● **What the task asks**:
The response must contain each line of the material that holds "DocTT".

● **Material for the task**:
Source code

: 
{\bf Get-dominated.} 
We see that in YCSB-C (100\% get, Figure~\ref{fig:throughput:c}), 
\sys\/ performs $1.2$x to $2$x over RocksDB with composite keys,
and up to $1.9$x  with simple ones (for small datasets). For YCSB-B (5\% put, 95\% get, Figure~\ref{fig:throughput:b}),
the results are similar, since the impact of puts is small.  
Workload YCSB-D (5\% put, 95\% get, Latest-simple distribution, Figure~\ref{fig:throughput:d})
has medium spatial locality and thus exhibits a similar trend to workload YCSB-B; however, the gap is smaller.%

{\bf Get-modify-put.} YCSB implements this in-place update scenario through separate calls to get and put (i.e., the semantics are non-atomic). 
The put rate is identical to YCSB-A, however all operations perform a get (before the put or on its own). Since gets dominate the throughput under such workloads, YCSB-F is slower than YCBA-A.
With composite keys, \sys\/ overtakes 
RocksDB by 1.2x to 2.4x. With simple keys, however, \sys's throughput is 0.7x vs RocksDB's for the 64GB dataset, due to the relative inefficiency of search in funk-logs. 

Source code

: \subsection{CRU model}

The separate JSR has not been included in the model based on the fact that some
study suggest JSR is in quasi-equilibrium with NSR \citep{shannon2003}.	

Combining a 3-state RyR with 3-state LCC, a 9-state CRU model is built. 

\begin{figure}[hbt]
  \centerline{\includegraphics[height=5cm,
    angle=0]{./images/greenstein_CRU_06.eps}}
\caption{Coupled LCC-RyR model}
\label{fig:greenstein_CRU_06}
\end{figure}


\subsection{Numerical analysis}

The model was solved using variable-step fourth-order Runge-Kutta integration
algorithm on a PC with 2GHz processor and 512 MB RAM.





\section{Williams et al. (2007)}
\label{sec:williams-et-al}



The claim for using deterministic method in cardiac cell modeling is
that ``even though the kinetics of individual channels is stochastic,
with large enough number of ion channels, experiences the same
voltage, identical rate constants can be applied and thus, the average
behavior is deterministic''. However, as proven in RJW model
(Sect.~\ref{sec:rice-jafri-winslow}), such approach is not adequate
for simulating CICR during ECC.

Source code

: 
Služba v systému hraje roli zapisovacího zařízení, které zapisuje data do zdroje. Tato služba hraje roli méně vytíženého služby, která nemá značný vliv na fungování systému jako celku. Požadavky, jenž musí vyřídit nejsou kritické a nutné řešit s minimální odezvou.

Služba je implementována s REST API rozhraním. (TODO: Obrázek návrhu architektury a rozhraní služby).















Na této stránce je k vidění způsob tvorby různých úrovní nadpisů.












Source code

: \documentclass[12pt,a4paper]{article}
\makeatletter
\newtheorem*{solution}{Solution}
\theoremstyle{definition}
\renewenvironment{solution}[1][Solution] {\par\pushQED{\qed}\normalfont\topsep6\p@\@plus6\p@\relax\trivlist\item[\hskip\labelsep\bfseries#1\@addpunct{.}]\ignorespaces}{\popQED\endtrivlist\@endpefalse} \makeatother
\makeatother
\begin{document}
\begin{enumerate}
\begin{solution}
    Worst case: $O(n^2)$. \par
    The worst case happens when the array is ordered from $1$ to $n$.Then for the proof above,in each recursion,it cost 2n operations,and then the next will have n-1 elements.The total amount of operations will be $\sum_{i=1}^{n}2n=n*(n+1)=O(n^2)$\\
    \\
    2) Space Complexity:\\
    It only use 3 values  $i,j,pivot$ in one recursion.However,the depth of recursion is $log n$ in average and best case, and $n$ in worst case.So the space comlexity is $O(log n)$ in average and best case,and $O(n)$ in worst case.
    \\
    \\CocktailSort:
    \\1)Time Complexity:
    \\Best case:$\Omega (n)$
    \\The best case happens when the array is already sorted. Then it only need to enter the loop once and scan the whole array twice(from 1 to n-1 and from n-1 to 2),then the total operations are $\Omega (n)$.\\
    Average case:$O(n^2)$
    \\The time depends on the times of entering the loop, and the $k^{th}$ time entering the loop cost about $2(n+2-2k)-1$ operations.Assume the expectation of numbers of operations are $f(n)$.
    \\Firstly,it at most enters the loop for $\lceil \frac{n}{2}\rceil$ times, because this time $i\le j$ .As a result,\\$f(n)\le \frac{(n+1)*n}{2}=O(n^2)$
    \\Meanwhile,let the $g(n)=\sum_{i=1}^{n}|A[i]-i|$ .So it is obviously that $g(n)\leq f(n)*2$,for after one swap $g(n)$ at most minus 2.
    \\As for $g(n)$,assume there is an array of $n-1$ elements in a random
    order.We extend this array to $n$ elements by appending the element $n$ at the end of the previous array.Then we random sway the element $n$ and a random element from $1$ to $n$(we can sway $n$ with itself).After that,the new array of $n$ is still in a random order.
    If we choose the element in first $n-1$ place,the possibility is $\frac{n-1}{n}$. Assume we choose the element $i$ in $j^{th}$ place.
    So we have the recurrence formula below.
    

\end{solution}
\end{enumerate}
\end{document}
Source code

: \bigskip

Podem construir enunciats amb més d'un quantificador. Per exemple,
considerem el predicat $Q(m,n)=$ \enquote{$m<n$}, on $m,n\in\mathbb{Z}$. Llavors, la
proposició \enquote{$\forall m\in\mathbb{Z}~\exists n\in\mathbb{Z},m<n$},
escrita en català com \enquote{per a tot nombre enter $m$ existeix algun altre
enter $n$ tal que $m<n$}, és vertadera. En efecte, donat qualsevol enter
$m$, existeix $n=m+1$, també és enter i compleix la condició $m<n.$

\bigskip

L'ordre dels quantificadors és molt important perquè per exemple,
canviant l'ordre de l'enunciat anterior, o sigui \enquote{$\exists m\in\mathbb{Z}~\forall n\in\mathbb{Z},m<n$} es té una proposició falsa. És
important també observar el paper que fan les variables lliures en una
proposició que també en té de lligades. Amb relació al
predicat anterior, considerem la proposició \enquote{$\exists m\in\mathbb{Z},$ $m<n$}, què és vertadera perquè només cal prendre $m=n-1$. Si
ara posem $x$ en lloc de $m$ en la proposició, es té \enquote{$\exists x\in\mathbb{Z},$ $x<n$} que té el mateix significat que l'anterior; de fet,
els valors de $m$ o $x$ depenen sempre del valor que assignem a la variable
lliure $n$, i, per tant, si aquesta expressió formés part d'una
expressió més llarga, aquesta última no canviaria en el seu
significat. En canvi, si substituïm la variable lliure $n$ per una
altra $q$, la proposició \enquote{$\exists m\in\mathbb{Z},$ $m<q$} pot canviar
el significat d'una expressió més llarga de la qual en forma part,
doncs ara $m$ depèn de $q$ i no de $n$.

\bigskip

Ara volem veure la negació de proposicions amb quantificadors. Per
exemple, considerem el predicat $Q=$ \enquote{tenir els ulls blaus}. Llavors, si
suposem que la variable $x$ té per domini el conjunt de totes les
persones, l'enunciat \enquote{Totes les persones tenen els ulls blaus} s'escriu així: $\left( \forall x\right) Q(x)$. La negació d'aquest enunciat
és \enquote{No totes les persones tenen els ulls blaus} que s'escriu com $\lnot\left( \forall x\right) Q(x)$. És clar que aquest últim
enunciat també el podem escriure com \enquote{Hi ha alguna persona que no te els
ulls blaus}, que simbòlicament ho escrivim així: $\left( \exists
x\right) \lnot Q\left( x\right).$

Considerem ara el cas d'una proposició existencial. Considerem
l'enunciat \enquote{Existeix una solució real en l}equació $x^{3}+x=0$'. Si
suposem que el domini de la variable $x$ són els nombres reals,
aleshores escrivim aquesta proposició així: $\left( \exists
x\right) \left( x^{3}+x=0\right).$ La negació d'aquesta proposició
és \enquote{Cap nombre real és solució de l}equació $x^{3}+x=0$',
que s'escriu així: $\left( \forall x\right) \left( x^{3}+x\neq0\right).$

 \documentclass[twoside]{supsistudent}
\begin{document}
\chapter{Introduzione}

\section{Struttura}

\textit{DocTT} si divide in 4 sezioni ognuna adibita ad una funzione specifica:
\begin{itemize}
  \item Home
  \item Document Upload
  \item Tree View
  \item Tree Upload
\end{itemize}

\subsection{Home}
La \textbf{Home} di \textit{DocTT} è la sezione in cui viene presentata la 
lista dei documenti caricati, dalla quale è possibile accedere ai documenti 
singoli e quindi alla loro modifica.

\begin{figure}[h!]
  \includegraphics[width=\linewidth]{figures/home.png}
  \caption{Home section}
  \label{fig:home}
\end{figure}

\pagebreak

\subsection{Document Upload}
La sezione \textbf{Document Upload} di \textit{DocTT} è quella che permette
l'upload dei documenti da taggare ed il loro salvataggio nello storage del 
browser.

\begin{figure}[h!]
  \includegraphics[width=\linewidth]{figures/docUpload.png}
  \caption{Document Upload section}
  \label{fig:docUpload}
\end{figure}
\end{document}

● **Finished exercise**:
\textit{DocTT} si divide in 4 sezioni ognuna adibita ad una funzione specifica:
La \textbf{Home} di \textit{DocTT} è la sezione in cui viene presentata la 
La sezione \textbf{Document Upload} di \textit{DocTT} è quella che permette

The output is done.